(Saved data entries)

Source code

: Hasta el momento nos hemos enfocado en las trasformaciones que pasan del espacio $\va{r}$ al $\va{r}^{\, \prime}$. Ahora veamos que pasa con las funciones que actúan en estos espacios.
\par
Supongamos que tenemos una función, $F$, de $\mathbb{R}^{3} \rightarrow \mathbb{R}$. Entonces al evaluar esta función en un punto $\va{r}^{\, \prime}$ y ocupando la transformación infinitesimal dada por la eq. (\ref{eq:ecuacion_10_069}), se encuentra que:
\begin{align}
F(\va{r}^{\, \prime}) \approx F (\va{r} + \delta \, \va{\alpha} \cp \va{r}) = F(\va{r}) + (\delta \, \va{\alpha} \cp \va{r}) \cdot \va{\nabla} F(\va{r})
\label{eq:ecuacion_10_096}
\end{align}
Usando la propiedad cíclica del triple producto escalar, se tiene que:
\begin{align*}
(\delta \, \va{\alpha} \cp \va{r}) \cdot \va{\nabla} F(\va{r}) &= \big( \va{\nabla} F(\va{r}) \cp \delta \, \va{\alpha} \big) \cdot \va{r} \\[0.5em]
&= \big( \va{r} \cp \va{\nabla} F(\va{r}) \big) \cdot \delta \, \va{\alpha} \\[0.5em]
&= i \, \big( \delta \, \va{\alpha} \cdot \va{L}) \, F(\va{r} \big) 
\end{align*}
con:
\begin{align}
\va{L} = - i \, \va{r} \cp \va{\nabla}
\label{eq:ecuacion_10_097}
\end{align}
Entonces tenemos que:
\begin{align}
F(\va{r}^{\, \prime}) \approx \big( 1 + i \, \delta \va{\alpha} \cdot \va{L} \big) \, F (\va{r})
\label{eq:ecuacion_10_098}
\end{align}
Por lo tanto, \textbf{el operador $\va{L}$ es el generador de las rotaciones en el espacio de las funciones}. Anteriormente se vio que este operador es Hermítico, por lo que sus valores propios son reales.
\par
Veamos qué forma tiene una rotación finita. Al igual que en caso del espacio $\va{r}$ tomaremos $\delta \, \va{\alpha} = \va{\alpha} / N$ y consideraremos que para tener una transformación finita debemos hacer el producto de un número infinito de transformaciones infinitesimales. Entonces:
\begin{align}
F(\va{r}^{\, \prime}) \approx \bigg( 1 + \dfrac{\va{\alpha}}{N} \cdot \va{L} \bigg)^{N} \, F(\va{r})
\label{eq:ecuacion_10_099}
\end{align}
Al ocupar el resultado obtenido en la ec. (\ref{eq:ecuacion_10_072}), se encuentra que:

THE TASK:
The reply should be a precise retyping of all the data.

ANSWER TO THE EXERCISE:
Source code

: Hasta el momento nos hemos enfocado en las trasformaciones que pasan del espacio $\va{r}$ al $\va{r}^{\, \prime}$. Ahora veamos que pasa con las funciones que actúan en estos espacios.
\par
Supongamos que tenemos una función, $F$, de $\mathbb{R}^{3} \rightarrow \mathbb{R}$. Entonces al evaluar esta función en un punto $\va{r}^{\, \prime}$ y ocupando la transformación infinitesimal dada por la eq. (\ref{eq:ecuacion_10_069}), se encuentra que:
\begin{align}
F(\va{r}^{\, \prime}) \approx F (\va{r} + \delta \, \va{\alpha} \cp \va{r}) = F(\va{r}) + (\delta \, \va{\alpha} \cp \va{r}) \cdot \va{\nabla} F(\va{r})
\label{eq:ecuacion_10_096}
\end{align}
Usando la propiedad cíclica del triple producto escalar, se tiene que:
\begin{align*}
(\delta \, \va{\alpha} \cp \va{r}) \cdot \va{\nabla} F(\va{r}) &= \big( \va{\nabla} F(\va{r}) \cp \delta \, \va{\alpha} \big) \cdot \va{r} \\[0.5em]
&= \big( \va{r} \cp \va{\nabla} F(\va{r}) \big) \cdot \delta \, \va{\alpha} \\[0.5em]
&= i \, \big( \delta \, \va{\alpha} \cdot \va{L}) \, F(\va{r} \big) 
\end{align*}
con:
\begin{align}
\va{L} = - i \, \va{r} \cp \va{\nabla}
\label{eq:ecuacion_10_097}
\end{align}
Entonces tenemos que:
\begin{align}
F(\va{r}^{\, \prime}) \approx \big( 1 + i \, \delta \va{\alpha} \cdot \va{L} \big) \, F (\va{r})
\label{eq:ecuacion_10_098}
\end{align}
Por lo tanto, \textbf{el operador $\va{L}$ es el generador de las rotaciones en el espacio de las funciones}. Anteriormente se vio que este operador es Hermítico, por lo que sus valores propios son reales.
\par
Veamos qué forma tiene una rotación finita. Al igual que en caso del espacio $\va{r}$ tomaremos $\delta \, \va{\alpha} = \va{\alpha} / N$ y consideraremos que para tener una transformación finita debemos hacer el producto de un número infinito de transformaciones infinitesimales. Entonces:
\begin{align}
F(\va{r}^{\, \prime}) \approx \bigg( 1 + \dfrac{\va{\alpha}}{N} \cdot \va{L} \bigg)^{N} \, F(\va{r})
\label{eq:ecuacion_10_099}
\end{align}
Al ocupar el resultado obtenido en la ec. (\ref{eq:ecuacion_10_072}), se encuentra que:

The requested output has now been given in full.